[[ AVAILABLE DATA, beginning ]]

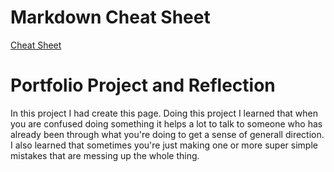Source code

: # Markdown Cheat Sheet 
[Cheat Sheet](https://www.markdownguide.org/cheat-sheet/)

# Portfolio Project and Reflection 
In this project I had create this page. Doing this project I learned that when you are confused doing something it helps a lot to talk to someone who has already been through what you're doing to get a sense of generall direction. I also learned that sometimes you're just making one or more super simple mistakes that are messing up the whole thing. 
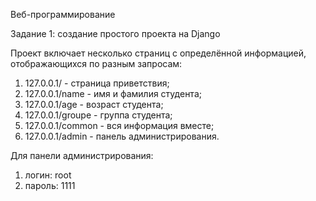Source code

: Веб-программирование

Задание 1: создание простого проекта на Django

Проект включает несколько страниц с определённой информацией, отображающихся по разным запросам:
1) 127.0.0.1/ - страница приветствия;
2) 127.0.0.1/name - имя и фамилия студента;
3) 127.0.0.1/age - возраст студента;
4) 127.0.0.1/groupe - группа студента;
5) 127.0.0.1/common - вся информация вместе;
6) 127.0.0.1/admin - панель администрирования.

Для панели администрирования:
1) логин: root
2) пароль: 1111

[[ AVAILABLE DATA, end ]]
[[ AVAILABLE DATA, beginning ]]

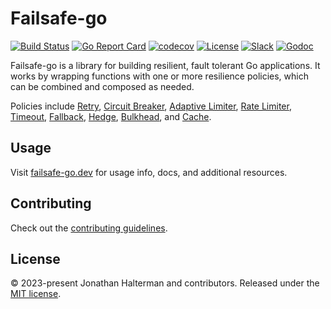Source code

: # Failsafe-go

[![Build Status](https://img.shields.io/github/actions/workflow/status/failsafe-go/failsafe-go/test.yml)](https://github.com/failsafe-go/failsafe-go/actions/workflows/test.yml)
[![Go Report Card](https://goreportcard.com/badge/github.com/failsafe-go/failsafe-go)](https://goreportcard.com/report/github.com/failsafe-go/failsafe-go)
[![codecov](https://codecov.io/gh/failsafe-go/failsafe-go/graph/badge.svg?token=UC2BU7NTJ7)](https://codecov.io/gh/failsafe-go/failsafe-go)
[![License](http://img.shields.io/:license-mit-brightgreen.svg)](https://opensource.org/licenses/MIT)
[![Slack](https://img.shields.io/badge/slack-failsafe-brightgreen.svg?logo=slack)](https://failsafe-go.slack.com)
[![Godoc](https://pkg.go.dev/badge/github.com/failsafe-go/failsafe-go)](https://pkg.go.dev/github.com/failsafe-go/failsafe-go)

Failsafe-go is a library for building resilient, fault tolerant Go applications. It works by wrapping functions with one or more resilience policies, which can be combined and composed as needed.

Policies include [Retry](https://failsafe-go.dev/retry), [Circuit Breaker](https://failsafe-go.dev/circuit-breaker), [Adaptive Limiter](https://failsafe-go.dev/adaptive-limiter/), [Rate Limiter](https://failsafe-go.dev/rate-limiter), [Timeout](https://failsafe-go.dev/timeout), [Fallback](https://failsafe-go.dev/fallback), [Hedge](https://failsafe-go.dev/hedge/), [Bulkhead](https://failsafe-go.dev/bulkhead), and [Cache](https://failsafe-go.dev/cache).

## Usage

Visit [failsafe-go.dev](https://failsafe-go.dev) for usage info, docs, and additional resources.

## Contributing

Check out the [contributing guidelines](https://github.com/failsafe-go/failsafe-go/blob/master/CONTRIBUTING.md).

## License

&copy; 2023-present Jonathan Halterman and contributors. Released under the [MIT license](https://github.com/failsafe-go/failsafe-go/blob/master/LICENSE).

[[ AVAILABLE DATA, end ]]

Read the records above. Show each line that has the string "студента".

2) 127.0.0.1/name - имя и фамилия студента;
3) 127.0.0.1/age - возраст студента;
4) 127.0.0.1/groupe - группа студента;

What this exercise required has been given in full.